Immediately, after Wildest Card Wednesday’s games had concluded, the folks at MLB Network and ESPN were saying that this was the greatest night of baseball in the game’s history. Now that we have a few hours’ perspective, it is clear that they were absolutely right. There has never been a night in which the numbers of the game and the poetry of the game aligned so perfectly. Consider:
The Rays were one strike away from defeat with two outs and nobody on in the bottom of the 9th before Dan Johnson (he of the .108 BA w/ 1HR) tied the game with a home run. The Red Sox were one strike away from victory with two outs and one on in the bottom of the 9th before Nolan Reimold (the 9th place hitter) tied the game with a double.
The Red Sox were 76-0 this season when carrying a lead into the 9th. The Yankees had not lost a 7-run lead in the 8th inning or later since 1953.
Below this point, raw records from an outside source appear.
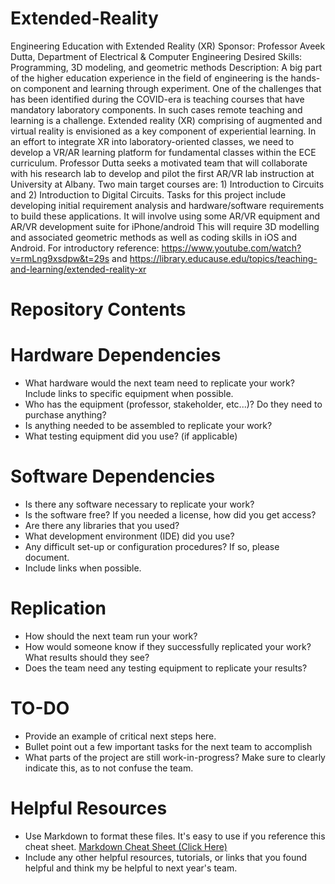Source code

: # Extended-Reality

Engineering Education with Extended Reality (XR) 
Sponsor: Professor Aveek Dutta, Department of Electrical & Computer Engineering 
Desired Skills:  Programming, 3D modeling, and geometric methods 
Description: A big part of the higher education experience in the field of engineering is the hands-on component and learning through experiment.
One of the challenges that has been identified during the COVID-era is teaching courses that have mandatory laboratory components.
In such cases remote teaching and learning is a challenge.
Extended reality (XR) comprising of augmented and virtual reality is envisioned as a key component of experiential learning.
In an effort to integrate XR into laboratory-oriented classes, we need to develop a VR/AR learning platform for fundamental classes within the ECE curriculum.
Professor Dutta seeks a motivated team that will collaborate with his research lab to develop and pilot the first AR/VR lab instruction at University at Albany.
Two main target courses are: 1) Introduction to Circuits and 2) Introduction to Digital Circuits.
Tasks for this project include developing initial requirement analysis and hardware/software requirements to build these applications.
It will involve using some AR/VR equipment and AR/VR development suite for iPhone/android
This will require 3D modelling and associated geometric methods as well as coding skills in iOS and Android.
For introductory reference: https://www.youtube.com/watch?v=rmLng9xsdpw&t=29s and https://library.educause.edu/topics/teaching-and-learning/extended-reality-xr   

# Repository Contents

# Hardware Dependencies
* What hardware would the next team need to replicate your work? Include links to specific equipment when possible.
* Who has the equipment (professor, stakeholder, etc...)? Do they need to purchase anything?
* Is anything needed to be assembled to replicate your work?
* What testing equipment did you use? (if applicable)

# Software Dependencies
* Is there any software necessary to replicate your work?
* Is the software free? If you needed a license, how did you get access?
* Are there any libraries that you used?
* What development environment (IDE) did you use?
* Any difficult set-up or configuration procedures? If so, please document.
* Include links when possible.

# Replication
* How should the next team run your work?
* How would someone know if they successfully replicated your work? What results should they see?
* Does the team need any testing equipment to replicate your results?

# TO-DO
* Provide an example of critical next steps here.
* Bullet point out a few important tasks for the next team to accomplish
* What parts of the project are still work-in-progress? Make sure to clearly indicate this, as to not confuse the team.

# Helpful Resources
* Use Markdown to format these files. It's easy to use if you reference this cheat sheet. [Markdown Cheat Sheet (Click Here)](https://www.markdownguide.org/cheat-sheet/)
* Include any other helpful resources, tutorials, or links that you found helpful and think my be helpful to next year's team.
A summer shower passes through Baltimore five days into fall and when play resumes an hour and a half later, two games begin running on an eerily parallel course. Naturally, Reimold’s double occurs at the stroke of midnight. Three minutes later, Boston’s gilded carriage turns into a large, moldy pumpkin when Evan Longoria hits the first home run in his team’s final game that puts them into post-season, for the first time since Bobby Thomson! (I swear at that moment, I heard Russ Hodges, Mel Allen, and Ernie Harwell singing the Hallelujah Chorus.)
The Tampa Bay Rays head to Texas with the deepest starting staff in the American League playoffs and they’re playing with house money. The Boston Red Sox head home suffering from what many are now calling, “The Curse of the Andino.”
Wednesday night’s scenario may not be duplicated for another 200,000 games, but Major League Baseball can at least head itself in that direction. Reflect for a moment—there were four teams, playing in four different games, and the combination of outcomes determined the next match up. Sounds a great deal like tournament play to me and that’s exactly what I argued for in my post last Wednesday. Turn the playoffs into a tournament! If Baseball does, then it might produce some dramatic games that at least come close to what we just witnessed. Coming even remotely close to Wednesday night’s excitement will be close enough, and a vast improvement over the current playoff system.